▶ [Assignment] Report only the number of lines below in which the string "baseurl" appears.

▶ [Stored entries]
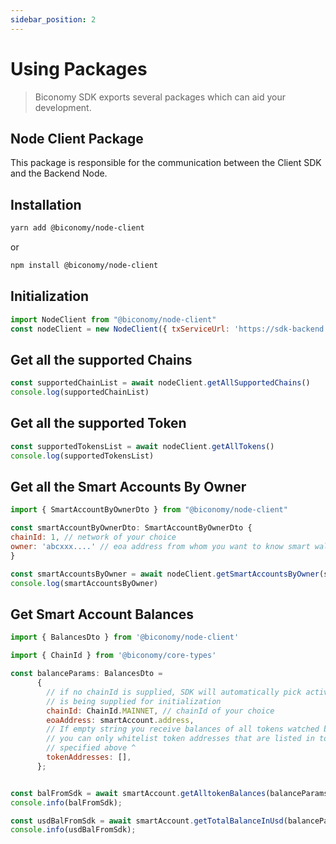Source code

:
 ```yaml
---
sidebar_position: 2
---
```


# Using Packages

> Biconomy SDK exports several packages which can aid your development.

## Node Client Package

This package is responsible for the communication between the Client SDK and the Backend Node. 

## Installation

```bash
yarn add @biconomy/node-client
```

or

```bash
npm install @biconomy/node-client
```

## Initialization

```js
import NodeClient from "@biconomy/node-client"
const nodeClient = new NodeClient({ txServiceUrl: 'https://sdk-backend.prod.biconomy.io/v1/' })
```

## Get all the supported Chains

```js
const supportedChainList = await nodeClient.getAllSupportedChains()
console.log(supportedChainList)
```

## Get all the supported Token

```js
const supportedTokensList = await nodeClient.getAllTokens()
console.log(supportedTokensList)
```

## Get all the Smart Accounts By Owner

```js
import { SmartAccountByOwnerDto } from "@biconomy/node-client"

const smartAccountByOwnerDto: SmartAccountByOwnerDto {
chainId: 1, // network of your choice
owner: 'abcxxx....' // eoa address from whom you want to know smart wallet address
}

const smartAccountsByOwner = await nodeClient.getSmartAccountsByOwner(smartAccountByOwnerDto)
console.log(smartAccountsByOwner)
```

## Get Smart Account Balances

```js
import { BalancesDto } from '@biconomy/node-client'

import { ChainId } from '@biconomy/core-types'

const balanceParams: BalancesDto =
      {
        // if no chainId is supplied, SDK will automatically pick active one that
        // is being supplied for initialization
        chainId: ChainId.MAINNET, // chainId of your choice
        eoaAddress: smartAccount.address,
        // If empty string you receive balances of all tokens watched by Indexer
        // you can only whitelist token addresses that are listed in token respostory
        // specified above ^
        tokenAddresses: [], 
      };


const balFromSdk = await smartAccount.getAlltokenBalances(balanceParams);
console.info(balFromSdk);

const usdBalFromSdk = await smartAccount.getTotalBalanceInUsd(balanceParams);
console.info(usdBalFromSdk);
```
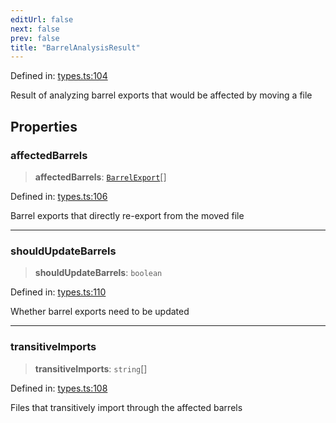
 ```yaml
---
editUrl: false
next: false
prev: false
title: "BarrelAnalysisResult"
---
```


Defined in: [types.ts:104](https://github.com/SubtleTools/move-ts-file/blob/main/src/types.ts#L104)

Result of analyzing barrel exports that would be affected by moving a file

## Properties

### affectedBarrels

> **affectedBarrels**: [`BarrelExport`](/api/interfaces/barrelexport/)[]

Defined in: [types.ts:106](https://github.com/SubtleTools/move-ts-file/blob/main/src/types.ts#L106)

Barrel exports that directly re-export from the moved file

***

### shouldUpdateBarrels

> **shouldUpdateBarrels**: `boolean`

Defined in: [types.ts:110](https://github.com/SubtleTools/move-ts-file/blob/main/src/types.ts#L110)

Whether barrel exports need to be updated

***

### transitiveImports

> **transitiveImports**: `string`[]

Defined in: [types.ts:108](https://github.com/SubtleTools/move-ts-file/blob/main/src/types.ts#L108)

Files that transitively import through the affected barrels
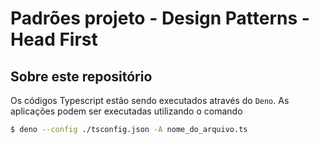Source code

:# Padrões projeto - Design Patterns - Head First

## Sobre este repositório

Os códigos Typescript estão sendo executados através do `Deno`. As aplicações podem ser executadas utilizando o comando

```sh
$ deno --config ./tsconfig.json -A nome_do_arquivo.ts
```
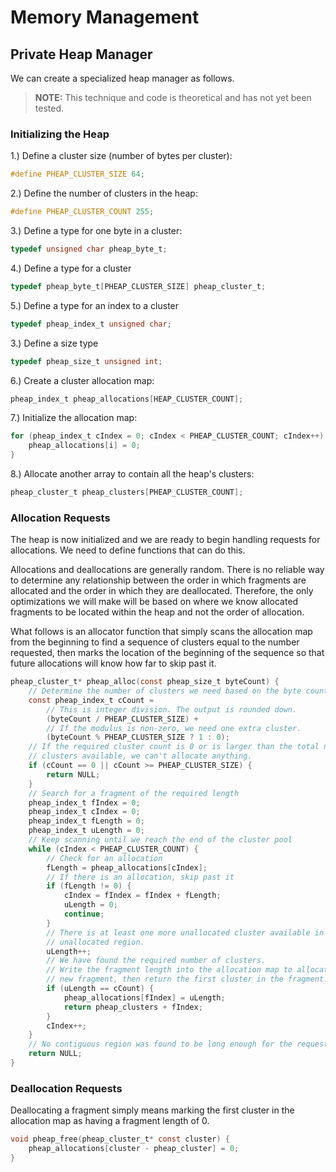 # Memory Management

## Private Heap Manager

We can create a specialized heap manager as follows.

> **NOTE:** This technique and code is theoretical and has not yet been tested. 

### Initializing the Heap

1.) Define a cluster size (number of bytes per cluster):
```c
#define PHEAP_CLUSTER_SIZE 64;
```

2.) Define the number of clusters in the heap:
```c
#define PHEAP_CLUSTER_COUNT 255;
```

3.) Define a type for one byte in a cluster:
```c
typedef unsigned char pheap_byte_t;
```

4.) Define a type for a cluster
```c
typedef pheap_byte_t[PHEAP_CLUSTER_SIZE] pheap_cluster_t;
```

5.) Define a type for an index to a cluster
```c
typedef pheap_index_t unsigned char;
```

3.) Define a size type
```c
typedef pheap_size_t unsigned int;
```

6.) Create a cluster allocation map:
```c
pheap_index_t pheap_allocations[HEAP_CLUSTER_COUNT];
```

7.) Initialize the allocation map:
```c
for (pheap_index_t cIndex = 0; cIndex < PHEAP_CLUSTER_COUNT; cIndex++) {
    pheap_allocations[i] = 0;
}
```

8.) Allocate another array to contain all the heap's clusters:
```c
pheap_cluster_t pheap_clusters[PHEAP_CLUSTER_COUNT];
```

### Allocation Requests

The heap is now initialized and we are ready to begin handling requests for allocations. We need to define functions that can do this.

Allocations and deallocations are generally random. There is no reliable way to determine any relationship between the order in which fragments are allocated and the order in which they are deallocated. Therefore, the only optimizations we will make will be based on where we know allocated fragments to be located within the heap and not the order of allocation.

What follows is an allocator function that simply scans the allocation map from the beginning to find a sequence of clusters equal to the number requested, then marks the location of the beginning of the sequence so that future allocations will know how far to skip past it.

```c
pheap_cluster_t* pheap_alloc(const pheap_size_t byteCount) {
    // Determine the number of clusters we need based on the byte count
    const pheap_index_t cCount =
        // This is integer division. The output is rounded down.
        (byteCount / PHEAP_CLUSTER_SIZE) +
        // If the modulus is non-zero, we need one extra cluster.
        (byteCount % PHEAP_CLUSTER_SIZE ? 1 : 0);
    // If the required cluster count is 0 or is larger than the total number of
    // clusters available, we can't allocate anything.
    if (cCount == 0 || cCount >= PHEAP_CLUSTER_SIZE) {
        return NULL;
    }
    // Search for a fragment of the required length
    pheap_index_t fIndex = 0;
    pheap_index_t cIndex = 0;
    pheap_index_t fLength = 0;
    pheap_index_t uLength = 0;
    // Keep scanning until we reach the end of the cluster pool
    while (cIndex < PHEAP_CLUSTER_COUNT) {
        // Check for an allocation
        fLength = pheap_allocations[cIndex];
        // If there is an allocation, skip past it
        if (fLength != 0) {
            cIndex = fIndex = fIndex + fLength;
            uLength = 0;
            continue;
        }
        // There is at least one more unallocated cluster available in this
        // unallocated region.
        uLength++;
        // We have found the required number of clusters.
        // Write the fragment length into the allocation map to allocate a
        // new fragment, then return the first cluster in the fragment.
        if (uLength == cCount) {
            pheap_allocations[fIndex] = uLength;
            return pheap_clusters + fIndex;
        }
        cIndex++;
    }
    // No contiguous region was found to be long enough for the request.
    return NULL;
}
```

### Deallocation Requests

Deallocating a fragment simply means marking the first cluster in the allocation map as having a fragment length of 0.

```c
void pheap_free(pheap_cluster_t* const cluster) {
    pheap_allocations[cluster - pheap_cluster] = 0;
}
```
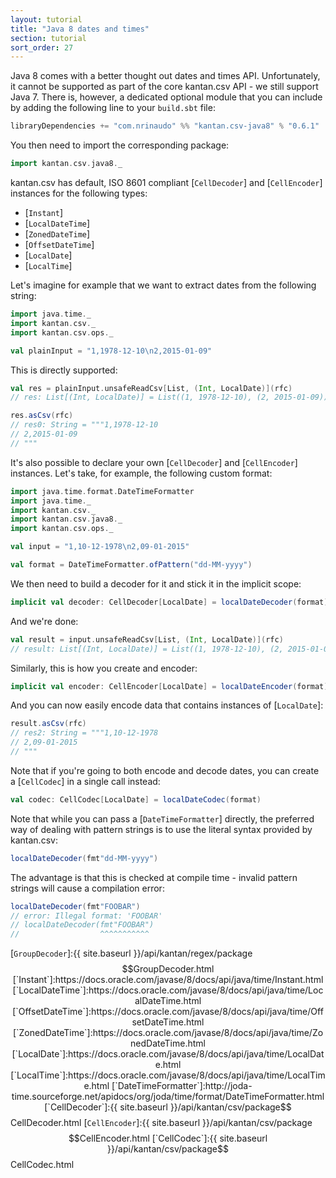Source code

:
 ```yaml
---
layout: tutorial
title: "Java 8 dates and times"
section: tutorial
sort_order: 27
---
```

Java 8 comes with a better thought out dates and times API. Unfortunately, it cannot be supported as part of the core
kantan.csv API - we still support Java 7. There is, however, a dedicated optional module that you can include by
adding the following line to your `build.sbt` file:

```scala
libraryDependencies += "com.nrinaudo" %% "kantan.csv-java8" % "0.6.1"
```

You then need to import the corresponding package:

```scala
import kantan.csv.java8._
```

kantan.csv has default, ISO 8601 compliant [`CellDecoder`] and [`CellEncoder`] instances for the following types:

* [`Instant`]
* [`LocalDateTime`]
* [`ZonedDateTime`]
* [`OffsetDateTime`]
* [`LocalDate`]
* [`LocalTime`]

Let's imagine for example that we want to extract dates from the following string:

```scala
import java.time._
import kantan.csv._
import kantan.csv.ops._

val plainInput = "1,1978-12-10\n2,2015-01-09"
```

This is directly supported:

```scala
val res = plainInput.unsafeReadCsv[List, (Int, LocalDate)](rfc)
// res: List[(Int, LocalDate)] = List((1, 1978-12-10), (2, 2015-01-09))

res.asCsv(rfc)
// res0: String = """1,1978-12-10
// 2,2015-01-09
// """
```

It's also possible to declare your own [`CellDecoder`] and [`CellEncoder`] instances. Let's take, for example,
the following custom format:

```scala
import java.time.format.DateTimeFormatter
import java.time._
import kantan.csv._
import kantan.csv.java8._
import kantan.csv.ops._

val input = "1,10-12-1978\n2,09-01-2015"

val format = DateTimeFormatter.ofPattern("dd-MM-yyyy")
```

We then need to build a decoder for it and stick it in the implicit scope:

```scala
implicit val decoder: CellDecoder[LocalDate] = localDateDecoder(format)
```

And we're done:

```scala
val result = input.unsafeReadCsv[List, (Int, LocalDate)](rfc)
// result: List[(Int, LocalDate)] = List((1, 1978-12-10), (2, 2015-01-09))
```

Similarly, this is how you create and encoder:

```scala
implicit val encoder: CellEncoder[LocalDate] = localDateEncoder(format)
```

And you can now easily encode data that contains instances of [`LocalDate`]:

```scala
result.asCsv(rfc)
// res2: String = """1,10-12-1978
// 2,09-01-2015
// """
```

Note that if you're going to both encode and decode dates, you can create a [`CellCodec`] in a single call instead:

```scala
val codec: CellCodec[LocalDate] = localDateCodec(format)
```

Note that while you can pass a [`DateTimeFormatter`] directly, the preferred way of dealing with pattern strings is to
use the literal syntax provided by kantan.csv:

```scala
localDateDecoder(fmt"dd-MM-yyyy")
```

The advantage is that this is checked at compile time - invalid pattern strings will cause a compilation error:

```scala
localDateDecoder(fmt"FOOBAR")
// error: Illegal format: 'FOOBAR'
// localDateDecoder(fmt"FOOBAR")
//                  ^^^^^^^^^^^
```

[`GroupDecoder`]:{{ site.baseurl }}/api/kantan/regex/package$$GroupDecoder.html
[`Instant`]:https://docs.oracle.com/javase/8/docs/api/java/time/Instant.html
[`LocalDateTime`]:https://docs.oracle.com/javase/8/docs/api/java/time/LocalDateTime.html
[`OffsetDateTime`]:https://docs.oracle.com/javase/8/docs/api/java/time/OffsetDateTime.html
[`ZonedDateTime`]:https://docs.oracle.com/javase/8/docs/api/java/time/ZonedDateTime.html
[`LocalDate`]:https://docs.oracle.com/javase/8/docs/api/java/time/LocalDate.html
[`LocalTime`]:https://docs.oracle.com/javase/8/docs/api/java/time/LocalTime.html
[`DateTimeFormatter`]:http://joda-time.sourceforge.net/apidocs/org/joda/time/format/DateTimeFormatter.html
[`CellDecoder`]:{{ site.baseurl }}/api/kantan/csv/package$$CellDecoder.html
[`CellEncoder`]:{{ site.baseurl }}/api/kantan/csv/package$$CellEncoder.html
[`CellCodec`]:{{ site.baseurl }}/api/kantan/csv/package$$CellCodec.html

▶ [Finished task] 4